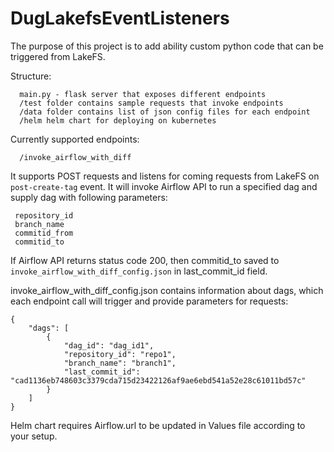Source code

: # DugLakefsEventListeners

The purpose of this project is to add ability custom python code that can be triggered from LakeFS.

Structure:

      main.py - flask server that exposes different endpoints
      /test folder contains sample requests that invoke endpoints
      /data folder contains list of json config files for each endpoint
      /helm helm chart for deploying on kubernetes  


Currently supported endpoints:

      /invoke_airflow_with_diff

It supports POST requests and listens for coming requests from LakeFS on `post-create-tag` event. It will invoke Airflow API to run a specified dag and supply dag with following parameters:


     repository_id
     branch_name
     commitid_from
     commitid_to 

If Airflow API returns status code 200, then commitid_to saved to 
`invoke_airflow_with_diff_config.json` in last_commit_id field.

invoke_airflow_with_diff_config.json contains information about dags, which each endpoint call will trigger and provide parameters for requests:

    {
        "dags": [
            {
                "dag_id": "dag_id1",
                "repository_id": "repo1",
                "branch_name": "branch1",
                "last_commit_id": "cad1136eb748603c3379cda715d23422126af9ae6ebd541a52e28c61011bd57c"
            }
        ]
    }


Helm chart requires Airflow.url to be updated in Values file according to your setup.
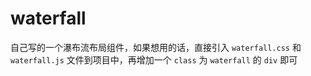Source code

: # waterfall

自己写的一个瀑布流布局组件，如果想用的话，直接引入 `waterfall.css` 和 `waterfall.js` 文件到项目中，再增加一个 `class` 为 `waterfall` 的 `div` 即可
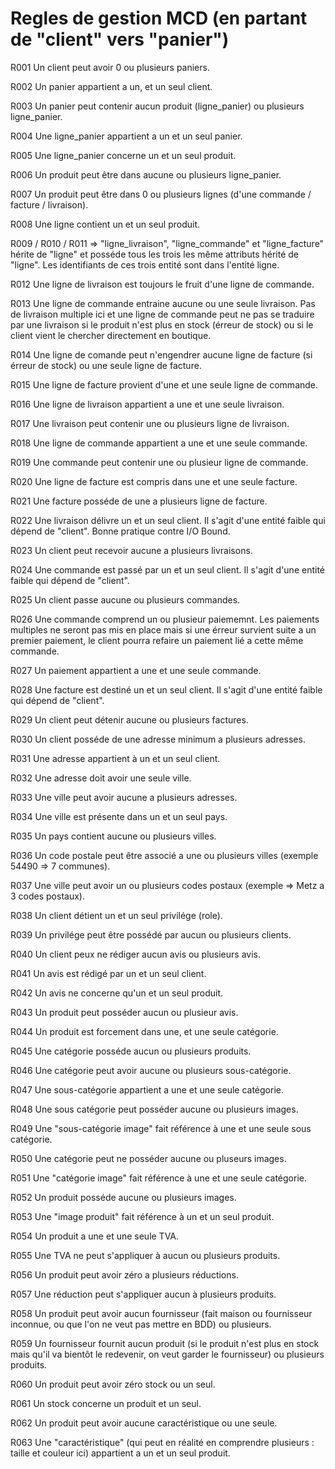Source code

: # Regles de gestion MCD (en partant de "client" vers "panier")


R001 Un client peut avoir 0 ou plusieurs paniers.

R002 Un panier appartient a un, et un seul client.

R003 Un panier peut contenir aucun produit (ligne_panier) ou plusieurs ligne_panier.

R004 Une ligne_panier appartient a un et un seul panier.

R005 Une ligne_panier concerne un et un seul produit.

R006 Un produit peut être dans aucune ou plusieurs ligne_panier.

R007 Un produit peut être dans 0 ou plusieurs lignes (d'une commande / facture / livraison).

R008 Une ligne contient un et un seul produit.

R009 / R010 / R011 => "ligne_livraison", "ligne_commande" et "ligne_facture" hérite de "ligne" et posséde tous les trois les même attributs hérité de "ligne". Les identifiants de ces trois entité sont dans l'entité ligne.

R012 Une ligne de livraison est toujours le fruit d'une ligne de commande.

R013 Une ligne de commande entraine aucune ou une seule livraison. Pas de livraison multiple ici et une ligne de commande peut ne pas se traduire par une livraison si le produit n'est plus en stock (érreur de stock) ou si le client vient le chercher directement en boutique. 

R014 Une ligne de comande peut n'engendrer aucune ligne de facture (si érreur de stock) ou une seule ligne de facture. 

R015 Une ligne de facture provient d'une et une seule ligne de commande.

R016 Une ligne de livraison appartient a une et une seule livraison.

R017 Une livraison peut contenir une ou plusieurs ligne de livraison.

R018 Une ligne de commande appartient a une et une seule commande.

R019 Une commande peut contenir une ou plusieur ligne de commande.

R020 Une ligne de facture est compris dans une et une seule facture.

R021 Une facture posséde de une a plusieurs ligne de facture.

R022 Une livraison délivre un et un seul client. Il s'agit d'une entité faible qui dépend de "client". Bonne pratique contre I/O Bound.

R023 Un client peut recevoir aucune a plusieurs livraisons.

R024 Une commande est passé par un et un seul client. Il s'agit d'une entité faible qui dépend de "client".

R025 Un client passe aucune ou plusieurs commandes.

R026 Une commande comprend un ou plusieur paiememnt. Les paiements multiples ne seront pas mis en place mais si une érreur survient suite a un premier paiement, le client pourra refaire un paiement lié a cette même commande. 

R027 Un paiement appartient a une et une seule commande.

R028 Une facture est destiné un et un seul client. Il s'agit d'une entité faible qui dépend de "client".

R029 Un client peut détenir aucune ou plusieurs factures.

R030 Un client posséde de une adresse minimum a plusieurs adresses.

R031 Une adresse appartient à un et un seul client.

R032 Une adresse doit avoir une seule ville.

R033 Une ville peut avoir aucune a plusieurs adresses.

R034 Une ville est présente dans un et un seul pays.

R035 Un pays contient aucune ou plusieurs villes.

R036 Un code postale peut être associé a une ou plusieurs villes (exemple 54490 => 7 communes).

R037 Une ville peut avoir un ou plusieurs codes postaux (exemple => Metz a 3 codes postaux).

R038 Un client détient un et un seul privilége (role).

R039 Un privilége peut être possédé par aucun ou plusieurs clients.

R040 Un client peux ne rédiger aucun avis ou plusieurs avis.

R041 Un avis est rédigé par un et un seul client.

R042 Un avis ne concerne qu'un et un seul produit.

R043 Un produit peut posséder aucun ou plusieur avis.

R044 Un produit est forcement dans une, et une seule catégorie.

R045 Une catégorie posséde aucun ou plusieurs produits.

R046 Une catégorie peut avoir aucune ou plusieurs sous-catégorie.

R047 Une sous-catégorie appartient a une et une seule catégorie.

R048 Une sous catégorie peut posséder aucune ou plusieurs images.

R049 Une "sous-catégorie image" fait référence à une et une seule sous catégorie.

R050 Une catégorie peut ne posséder aucune ou pluseurs images.

R051 Une "catégorie image" fait référence à une et une seule catégorie.

R052 Un produit posséde aucune ou plusieurs images.

R053 Une "image produit" fait référence à un et un seul produit.

R054 Un produit a une et une seule TVA.

R055 Une TVA ne peut s'appliquer à aucun ou plusieurs produits.

R056 Un produit peut avoir zéro a plusieurs réductions.

R057 Une réduction peut s'appliquer aucun à plusieurs produits.

R058 Un produit peut avoir aucun fournisseur (fait maison ou fournisseur inconnue, ou que l'on ne veut pas mettre en BDD) ou plusieurs.

R059 Un fournisseur fournit aucun produit (si le produit n'est plus en stock mais qu'il va bientôt le redevenir, on veut garder le fournisseur) ou plusieurs produits.

R060 Un produit peut avoir zéro stock ou un seul.

R061 Un stock concerne un produit et un seul.

R062 Un produit peut avoir aucune caractéristique ou une seule.

R063 Une "caractéristique" (qui peut en réalité en comprendre plusieurs : taille et couleur ici) appartient a un et un seul produit.
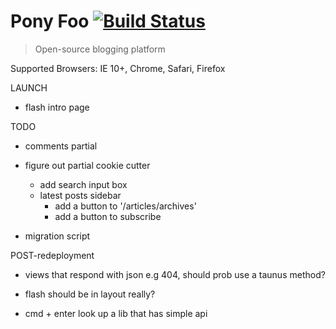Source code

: # Pony Foo [![Build Status][1]][2]

> Open-source blogging platform

Supported Browsers: IE 10+, Chrome, Safari, Firefox

LAUNCH

- flash intro page

TODO

- comments partial
- figure out partial cookie cutter
  - add search input box
  - latest posts sidebar
    - add a button to '/articles/archives'
    - add a button to subscribe

- migration script

POST-redeployment

- views that respond with json e.g 404, should prob use a taunus method?
- flash should be in layout really?
- cmd + enter look up a lib that has simple api

  [1]: https://travis-ci.org/ponyfoo/ponyfoo.png?branch=master
  [2]: https://travis-ci.org/ponyfoo/ponyfoo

---

BRIEF: How many lines of the listing above hold the string "zéro"? Answer with the number alone.

ANSWER TO THIS TASK: 2